Tim Holloway <timh@xxxxxxxxxxxxx> · Sat, 01 Mar 2025 14:40:47 -0500

Standard disclaimer: Ceph is WAY overpowered for my current needs, but
when GlusterFS looked like it would be unsupported and all the other
options I could find for triple-redundancy systems looked to either be
proprietary or also unsupported, I switched to Ceph. I was also
influenced by it's connections to OpenStack.

On the whole, though, I don't regret the switch. For all the occasional
grief and OSD woes, I've always been able to depend on it keeping the
data intact.

So, having said that, let me describe my farm. Don't laugh. It's not
quite a homelab, but it was set up as an R&D installation to be able to
support clients and be able to develop enterprise systems on captive
equipment before porting projects to client sites.

Because clients around here are cheapskates, I depend a lot on generic
equipment and open-source solutions. My primary servers are all
"frankenboxes", built by recycling old equipment. My standard for
motherboards up until now has been Asus units dating to 2011. More
recently, I've been snapping up refurbished Dell micro-form factor
units, as they make excellent OSD servers for my needs, take up little
space and not much power. These units came with M.2 slots for the
second drive, so that's where the OSD data is going.

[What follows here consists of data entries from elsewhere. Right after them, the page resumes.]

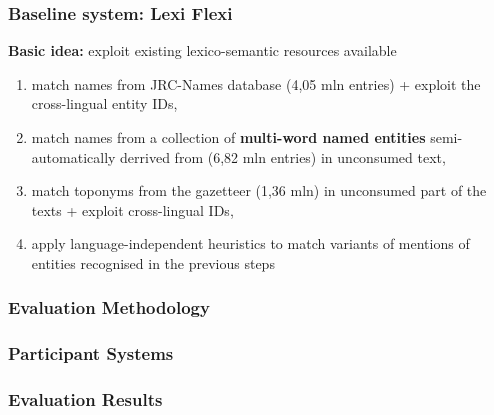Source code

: \documentclass{beamer}
\begin{document}
\begin{frame}[fragile]
 \frametitle{Baseline system: Lexi Flexi}

\textbf{Basic idea:} exploit existing lexico-semantic resources available

\begin{enumerate}

\item match names from {\color{red}JRC-Names} database (4,05 mln entries) + exploit the cross-lingual entity IDs,

\vspace{0.2cm}

\item match names from a collection of \textbf{multi-word named entities} semi-automatically derrived from {\color{red}{\sc Babelnet}} (6,82 mln entries) in unconsumed text,

\vspace{0.2cm}

\item match toponyms from the {\color{red}{\sc GeoNames}} gazetteer (1,36 mln) in unconsumed part of the texts + exploit cross-lingual IDs,

\vspace{0.2cm}

\item apply language-independent heuristics to match variants of mentions of entities recognised in the previous steps

\end{enumerate}

\end{frame}

\begin{frame}
 \frametitle{Evaluation Methodology}

\end{frame}


\begin{frame}
 \frametitle{Participant Systems}

\end{frame}

\begin{frame}
 \frametitle{Evaluation Results}

\end{frame}
\end{document}
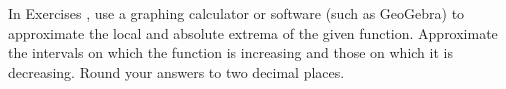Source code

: {\noindent In Exercises}
{, use a graphing calculator or software (such as GeoGebra) to approximate the local and absolute extrema of the given function.  Approximate the intervals on which the function is increasing and those on which it is decreasing.  Round your answers to two decimal places.}
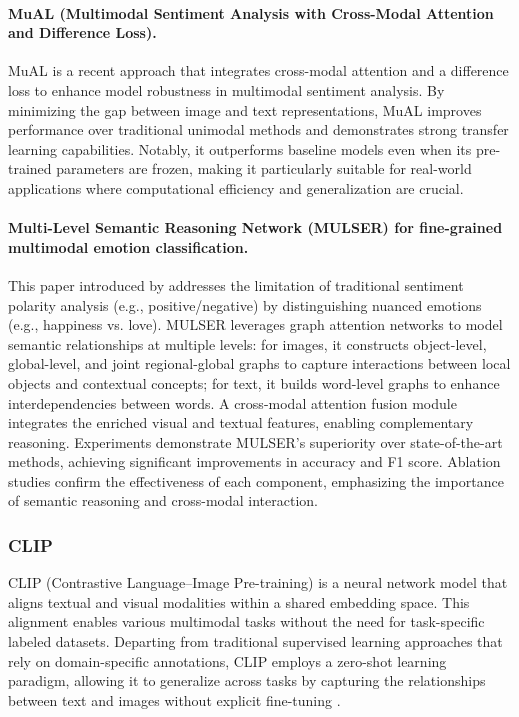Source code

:\paragraph{MuAL (Multimodal Sentiment Analysis with Cross-Modal Attention and Difference Loss).}
MuAL \cite{deng_mual_2024} is a recent approach that integrates cross-modal attention and a difference loss to enhance model robustness in multimodal sentiment analysis. By minimizing the gap between image and text representations, MuAL improves performance over traditional unimodal methods and demonstrates strong transfer learning capabilities. Notably, it outperforms baseline models even when its pre-trained parameters are frozen, making it particularly suitable for real-world applications where computational efficiency and generalization are crucial.

\paragraph{Multi-Level Semantic Reasoning Network (MULSER) for fine-grained multimodal emotion classification.} This paper introduced by \citet{9920172} addresses the limitation of traditional sentiment polarity analysis (e.g., positive/negative) by distinguishing nuanced emotions (e.g., happiness vs. love). MULSER leverages graph attention networks to model semantic relationships at multiple levels: for images, it constructs object-level, global-level, and joint regional-global graphs to capture interactions between local objects and contextual concepts; for text, it builds word-level graphs to enhance interdependencies between words. A cross-modal attention fusion module integrates the enriched visual and textual features, enabling complementary reasoning. Experiments demonstrate MULSER's superiority over state-of-the-art methods, achieving significant improvements in accuracy and F1 score. Ablation studies confirm the effectiveness of each component, emphasizing the importance of semantic reasoning and cross-modal interaction.


\subsubsection*{CLIP}
CLIP (Contrastive Language–Image Pre-training) is a neural network model that aligns textual and visual modalities within a shared embedding space. This alignment enables various multimodal tasks without the need for task-specific labeled datasets. Departing from traditional supervised learning approaches that rely on domain-specific annotations, CLIP employs a zero-shot learning paradigm, allowing it to generalize across tasks by capturing the relationships between text and images without explicit fine-tuning \cite{radford2021learningtransferablevisualmodels}.
\newline

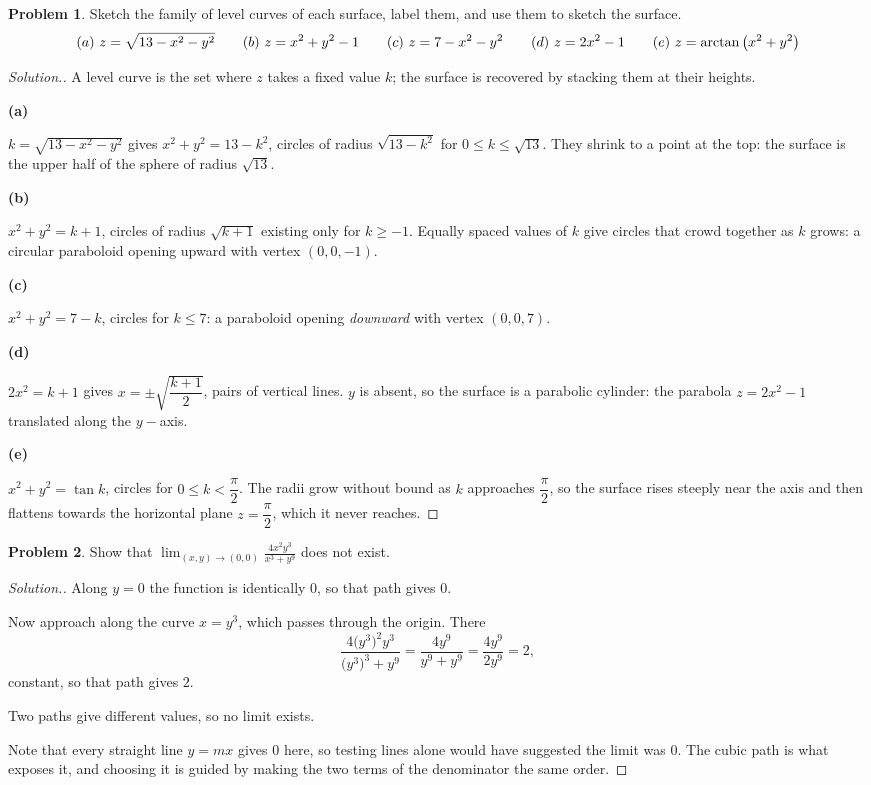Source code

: \documentclass[11pt,a4paper]{article}
\theoremstyle{definition}
\newtheorem{problemx}{Problem}[subsection]
\newenvironment{problem}{\begin{problemx}}{\end{problemx}}
\newenvironment{solution}
  {\renewcommand{\qedsymbol}{}\begin{proof}[\textit{Solution}.]}
  {\end{proof}}
\newcommand{\subhead}[1]{%
  \par\medskip\noindent\textbf{#1}\par\nobreak\smallskip}
\begin{document}
\begin{problem}
Sketch the family of level curves of each surface, label them, and use them to
sketch the surface.
$$(a)\ z = \sqrt{13-x^2-y^2}\hspace{0.7cm}(b)\ z = x^2+y^2-1\hspace{0.7cm}
(c)\ z = 7-x^2-y^2\hspace{0.7cm}(d)\ z = 2x^2-1\hspace{0.7cm}
(e)\ z = \arctan\big(x^2+y^2\big)$$
\end{problem}
\begin{solution}
A level curve is the set where $z$ takes a fixed value $k$; the surface is
recovered by stacking them at their heights.

\subhead{(a)}
$k = \sqrt{13-x^2-y^2}$ gives $x^2+y^2 = 13-k^2$, circles of radius
$\sqrt{13-k^2}$ for $0\leq k\leq\sqrt{13}$. They shrink to a point at the top:
the surface is the upper half of the sphere of radius $\sqrt{13}$.

\subhead{(b)}
$x^2+y^2 = k+1$, circles of radius $\sqrt{k+1}$ existing only for $k\geq -1$.
Equally spaced values of $k$ give circles that crowd together as $k$ grows: a
circular paraboloid opening upward with vertex $(0,0,-1)$.

\subhead{(c)}
$x^2+y^2 = 7-k$, circles for $k\leq 7$: a paraboloid opening \emph{downward}
with vertex $(0,0,7)$.

\subhead{(d)}
$2x^2 = k+1$ gives $x = \pm\sqrt{\dfrac{k+1}{2}}$, pairs of vertical lines. $y$
is absent, so the surface is a parabolic cylinder: the parabola $z = 2x^2-1$
translated along the $y-$axis.

\subhead{(e)}
$x^2+y^2 = \tan k$, circles for $0\leq k<\dfrac{\pi}{2}$. The radii grow without
bound as $k$ approaches $\dfrac{\pi}{2}$, so the surface rises steeply near the
axis and then flattens towards the horizontal plane $z = \dfrac{\pi}{2}$, which
it never reaches.
\end{solution}

\begin{problem}
Show that $\displaystyle{\lim_{(x,y)\rightarrow(0,0)}\frac{4x^2y^3}{x^3+y^9}}$
does not exist.
\end{problem}
\begin{solution}
Along $y=0$ the function is identically $0$, so that path gives $0$.

Now approach along the curve $x = y^3$, which passes through the origin. There
$$\frac{4\big(y^3\big)^2y^3}{\big(y^3\big)^3+y^9}
= \frac{4y^9}{y^9+y^9} = \frac{4y^9}{2y^9} = 2 ,$$
constant, so that path gives $2$.

Two paths give different values, so no limit exists.

Note that every straight line $y = mx$ gives $0$ here, so testing lines alone
would have suggested the limit was $0$. The cubic path is what exposes it, and
choosing it is guided by making the two terms of the denominator the same order.
\end{solution}
\end{document}
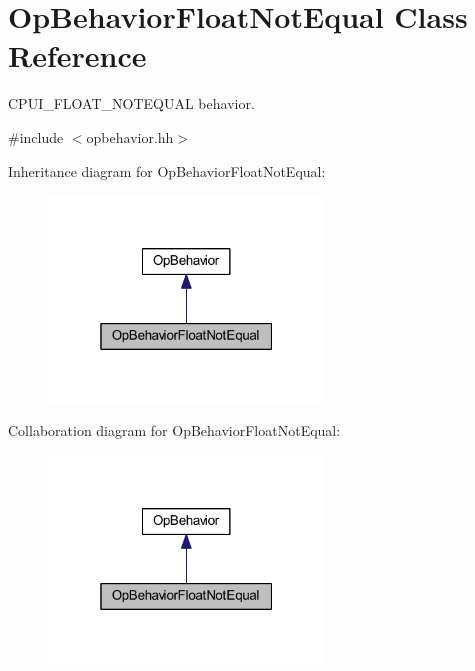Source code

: \hypertarget{class_op_behavior_float_not_equal}{}\section{Op\+Behavior\+Float\+Not\+Equal Class Reference}
\label{class_op_behavior_float_not_equal}


C\+P\+U\+I\+\_\+\+F\+L\+O\+A\+T\+\_\+\+N\+O\+T\+E\+Q\+U\+AL behavior.  




{\ttfamily \#include $<$opbehavior.\+hh$>$}



Inheritance diagram for Op\+Behavior\+Float\+Not\+Equal\+:
\nopagebreak
\begin{figure}[H]
\begin{center}
\leavevmode
\includegraphics[width=208pt]{class_op_behavior_float_not_equal__inherit__graph}
\end{center}
\end{figure}


Collaboration diagram for Op\+Behavior\+Float\+Not\+Equal\+:
\nopagebreak
\begin{figure}[H]
\begin{center}
\leavevmode
\includegraphics[width=208pt]{class_op_behavior_float_not_equal__coll__graph}
\end{center}
\end{figure}
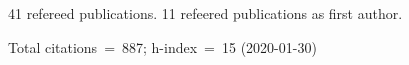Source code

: 41 refereed publications. 11 refeered publications as first author.

Total citations~=~887; h-index~=~15 (2020-01-30)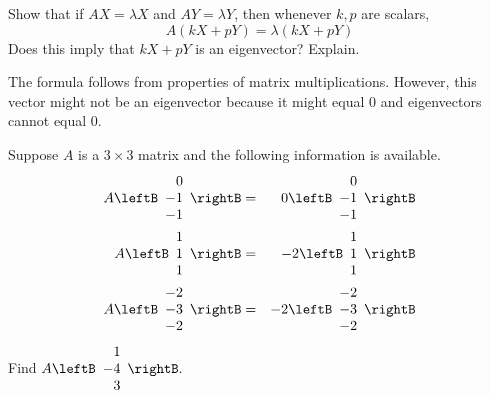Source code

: \begin{enumialphparenastyle}
\begin{ex} Show that if $AX=\lambda X$ and $AY=\lambda Y$, then whenever $k,p$ are scalars,
\begin{equation*}
A\left( kX+pY\right) =\lambda \left( kX+pY\right) 
\end{equation*}
Does this imply that $kX+pY$ is an eigenvector? Explain.
\vspace{1mm} 
\begin{sol}
The formula follows from properties of matrix multiplications. However,
this vector might not be an eigenvector because it might equal $0$
and eigenvectors cannot equal $0$. 
\end{sol}
\end{ex}

\begin{ex} Suppose $A$ is a $3\times 3$ matrix and the following information is
available. 
\begin{eqnarray*}
A\leftB
\begin{array}{r}
0 \\
-1 \\
-1
\end{array}
\rightB &=&0\leftB
\begin{array}{r}
0 \\
-1 \\
-1
\end{array}
\rightB \\
A\leftB
\begin{array}{r}
1 \\
1 \\
1
\end{array}
\rightB &=&-2\leftB
\begin{array}{r}
1 \\
1 \\
1
\end{array}
\rightB \\
A\leftB
\begin{array}{r}
-2 \\
-3 \\
-2
\end{array}
\rightB &=&-2\leftB
\begin{array}{r}
-2 \\
-3 \\
-2
\end{array}
\rightB
\end{eqnarray*}
Find $A\leftB
\begin{array}{r}
1 \\
-4 \\
3
\end{array}
\rightB. $
\end{ex}


\end{enumialphparenastyle}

I don't make heavy demands for data. There's only about 78GB in the
Ceph filesystem, and the 2 biggest strains are weekly when the full
filesystem backups run and whenever OSDs need re-balancing.

Since so much of my kit in antiquated, my SSD experience up to now has
when I migrated ny OS drives to 2.5-inch SATA units, but going forward,
I'll definitely be putting in M.2's for Ceph OSDs. I wouldn't feel as
guilty about running multiple OSDs per box with the reduced power
requirements, and I'm not going to feel bad if they run faster, too!

Over the years, I've learned to expect 1 or 2 hard drives to fail
annually(hence the need for Ceph!),  an occasional power supply outage
(just replaced one, which helped launch my latest sad story), and
downtime from overheating CPUs. Since this isn't a "clean room", after
a year or 2, the cooling fans on the CPU get full of dust and have to
be cleaned out. Anything else is likely to be thunderstorm damage and
I've been lucky for the most part on that.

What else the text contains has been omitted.